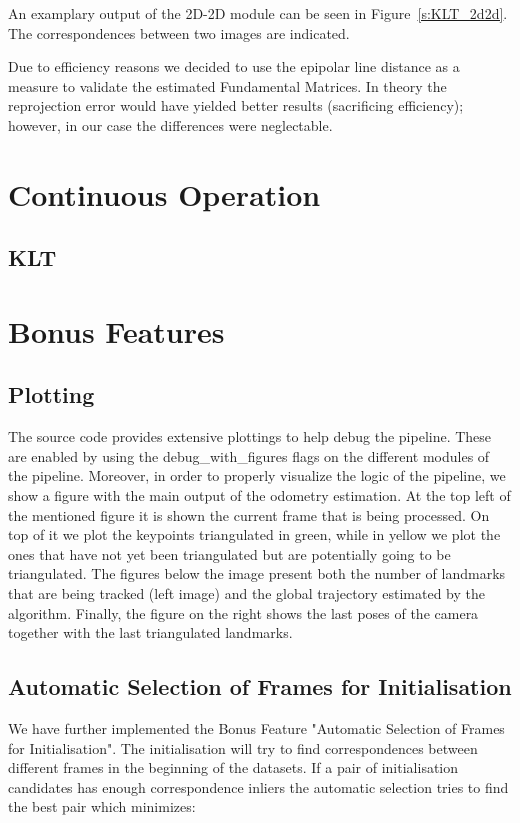 An examplary output of the 2D-2D module can be seen in Figure~\ref{s:KLT_2d2d}. The correspondences between two images are indicated.

Due to efficiency reasons we decided to use the epipolar line distance as a measure to validate the estimated Fundamental Matrices. In theory the reprojection error would have yielded better results (sacrificing efficiency); however, in our case the differences were neglectable.

\section{Continuous Operation}
\label{s:ContOp}

\subsection{KLT}

\section{Bonus Features}
\label{s:BF}

\subsection{Plotting}
The source code provides extensive plottings to help debug the pipeline. These are enabled by using the debug_with_figures flags
on the different modules of the pipeline. Moreover, in order to properly visualize the logic of the pipeline, we show a figure 
with the main output of the odometry estimation.
At the top left of the mentioned figure it is shown the current frame that is being processed. On top of it we plot the keypoints
triangulated in green, while in yellow we plot the ones that have not yet been triangulated but are potentially going to be
triangulated.
The figures below the image present both the number of landmarks that are being tracked (left image) and the global trajectory
estimated by the algorithm.
Finally, the figure on the right shows the last poses of the camera together with the last triangulated landmarks.


\subsection{Automatic Selection of Frames for Initialisation}
We have further implemented the Bonus Feature "Automatic Selection of Frames for Initialisation". The initialisation will try to find correspondences between different frames in the beginning of the datasets. If a pair of initialisation candidates has enough correspondence inliers the automatic selection tries to find the best pair which minimizes:

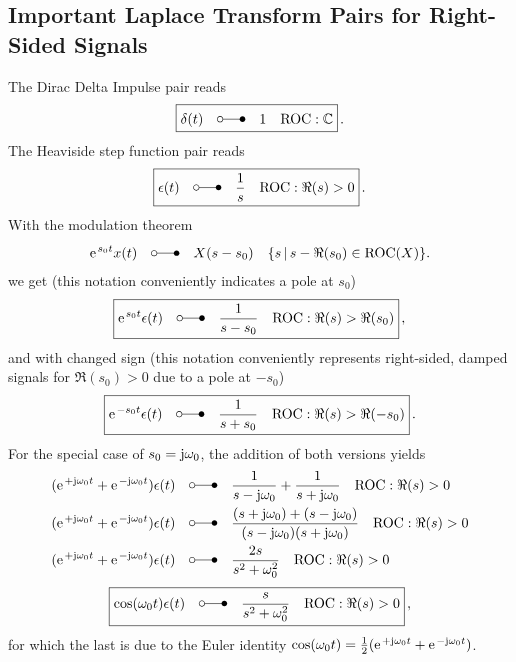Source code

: \documentclass[a4paper,11pt,oneside]{scrartcl}
\begin{document}
\subsection*{Important Laplace Transform Pairs for Right-Sided Signals}
The Dirac Delta Impulse pair reads
\begin{align}
\boxed{\delta(t) \quad \laplace \quad 1 \quad \text{ROC}: \mathbb{C}}\,.
\end{align}
The Heaviside step function pair reads
\begin{align}
\boxed{\epsilon(t) \quad \laplace \quad \frac{1}{s} \quad \text{ROC}: \Re(s)>0}\,.
\end{align}
With the modulation theorem
\begin{align}
\e^{s_0 t} x(t) \quad \laplace \quad X(s-s_0) \quad \{s \, | \, s-\Re(s_0) \in \text{ROC}(X)\}.
\end{align}
we get (this notation conveniently indicates a pole at $s_0$)
\begin{align}
\boxed{\e^{s_0 t} \epsilon(t)\quad \laplace \quad \frac{1}{s-s_0} \quad \text{ROC}: \Re(s)>\Re(s_0)}\,,
\end{align}
and with changed sign (this notation conveniently represents right-sided,
damped signals for $\Re(s_0)>0$ due to a pole at $-s_0$)
\begin{align}
\boxed{\e^{-s_0 t} \epsilon(t)\quad \laplace \quad \frac{1}{s+s_0} \quad \text{ROC}: \Re(s)>\Re(-s_0)}\,.
\end{align}
%
For the special case of $s_0 = \im \omega_0$, the addition of both versions
yields
\begin{align}
(\e^{+\im \omega_0 t} + \e^{-\im \omega_0 t})  \epsilon(t)\quad &\laplace \quad \frac{1}{s-\im \omega_0} + \frac{1}{s+\im \omega_0} \quad \text{ROC}: \Re(s)>0\\
(\e^{+\im \omega_0 t} + \e^{-\im \omega_0 t})  \epsilon(t)\quad &\laplace \quad \frac{(s+\im \omega_0) + (s-\im \omega_0)}{(s-\im \omega_0)(s+\im \omega_0)}\quad \text{ROC}: \Re(s)>0\\
(\e^{+\im \omega_0 t} + \e^{-\im \omega_0 t})  \epsilon(t)\quad &\laplace \quad \frac{2 s}{s^2 + \omega_0^2}\quad \text{ROC}: \Re(s)>0
\end{align}
\begin{align}
\boxed{\cos(\omega_0 t) \epsilon(t)\quad \laplace \quad \frac{s}{s^2 + \omega_0^2}\quad \text{ROC}: \Re(s)>0}\,,
\end{align}
for which the last is due to the Euler identity $\cos(\omega_0 t) = \frac{1}{2} (\e^{+\im \omega_0 t}+\e^{-\im \omega_0 t})$.
\end{document}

━━━━━━━━━━━━━━━━

## What you need to do
Pictures are to be dropped, and every record is to be copied exactly.

## Completed task
 An examplary output of the 2D-2D module can be seen in Figure~\ref{s:KLT_2d2d}. The correspondences between two images are indicated.

Due to efficiency reasons we decided to use the epipolar line distance as a measure to validate the estimated Fundamental Matrices. In theory the reprojection error would have yielded better results (sacrificing efficiency); however, in our case the differences were neglectable.

\section{Continuous Operation}
\label{s:ContOp}

\subsection{KLT}

\section{Bonus Features}
\label{s:BF}

\subsection{Plotting}
The source code provides extensive plottings to help debug the pipeline. These are enabled by using the debug_with_figures flags
on the different modules of the pipeline. Moreover, in order to properly visualize the logic of the pipeline, we show a figure 
with the main output of the odometry estimation.
At the top left of the mentioned figure it is shown the current frame that is being processed. On top of it we plot the keypoints
triangulated in green, while in yellow we plot the ones that have not yet been triangulated but are potentially going to be
triangulated.
The figures below the image present both the number of landmarks that are being tracked (left image) and the global trajectory
estimated by the algorithm.
Finally, the figure on the right shows the last poses of the camera together with the last triangulated landmarks.


\subsection{Automatic Selection of Frames for Initialisation}
We have further implemented the Bonus Feature "Automatic Selection of Frames for Initialisation". The initialisation will try to find correspondences between different frames in the beginning of the datasets. If a pair of initialisation candidates has enough correspondence inliers the automatic selection tries to find the best pair which minimizes:

Source code

: \documentclass[a4paper,11pt,oneside]{scrartcl}
\begin{document}
\subsection*{Important Laplace Transform Pairs for Right-Sided Signals}
The Dirac Delta Impulse pair reads
\begin{align}
\boxed{\delta(t) \quad \laplace \quad 1 \quad \text{ROC}: \mathbb{C}}\,.
\end{align}
The Heaviside step function pair reads
\begin{align}
\boxed{\epsilon(t) \quad \laplace \quad \frac{1}{s} \quad \text{ROC}: \Re(s)>0}\,.
\end{align}
With the modulation theorem
\begin{align}
\e^{s_0 t} x(t) \quad \laplace \quad X(s-s_0) \quad \{s \, | \, s-\Re(s_0) \in \text{ROC}(X)\}.
\end{align}
we get (this notation conveniently indicates a pole at $s_0$)
\begin{align}
\boxed{\e^{s_0 t} \epsilon(t)\quad \laplace \quad \frac{1}{s-s_0} \quad \text{ROC}: \Re(s)>\Re(s_0)}\,,
\end{align}
and with changed sign (this notation conveniently represents right-sided,
damped signals for $\Re(s_0)>0$ due to a pole at $-s_0$)
\begin{align}
\boxed{\e^{-s_0 t} \epsilon(t)\quad \laplace \quad \frac{1}{s+s_0} \quad \text{ROC}: \Re(s)>\Re(-s_0)}\,.
\end{align}
%
For the special case of $s_0 = \im \omega_0$, the addition of both versions
yields
\begin{align}
(\e^{+\im \omega_0 t} + \e^{-\im \omega_0 t})  \epsilon(t)\quad &\laplace \quad \frac{1}{s-\im \omega_0} + \frac{1}{s+\im \omega_0} \quad \text{ROC}: \Re(s)>0\\
(\e^{+\im \omega_0 t} + \e^{-\im \omega_0 t})  \epsilon(t)\quad &\laplace \quad \frac{(s+\im \omega_0) + (s-\im \omega_0)}{(s-\im \omega_0)(s+\im \omega_0)}\quad \text{ROC}: \Re(s)>0\\
(\e^{+\im \omega_0 t} + \e^{-\im \omega_0 t})  \epsilon(t)\quad &\laplace \quad \frac{2 s}{s^2 + \omega_0^2}\quad \text{ROC}: \Re(s)>0
\end{align}
\begin{align}
\boxed{\cos(\omega_0 t) \epsilon(t)\quad \laplace \quad \frac{s}{s^2 + \omega_0^2}\quad \text{ROC}: \Re(s)>0}\,,
\end{align}
for which the last is due to the Euler identity $\cos(\omega_0 t) = \frac{1}{2} (\e^{+\im \omega_0 t}+\e^{-\im \omega_0 t})$.
\end{document}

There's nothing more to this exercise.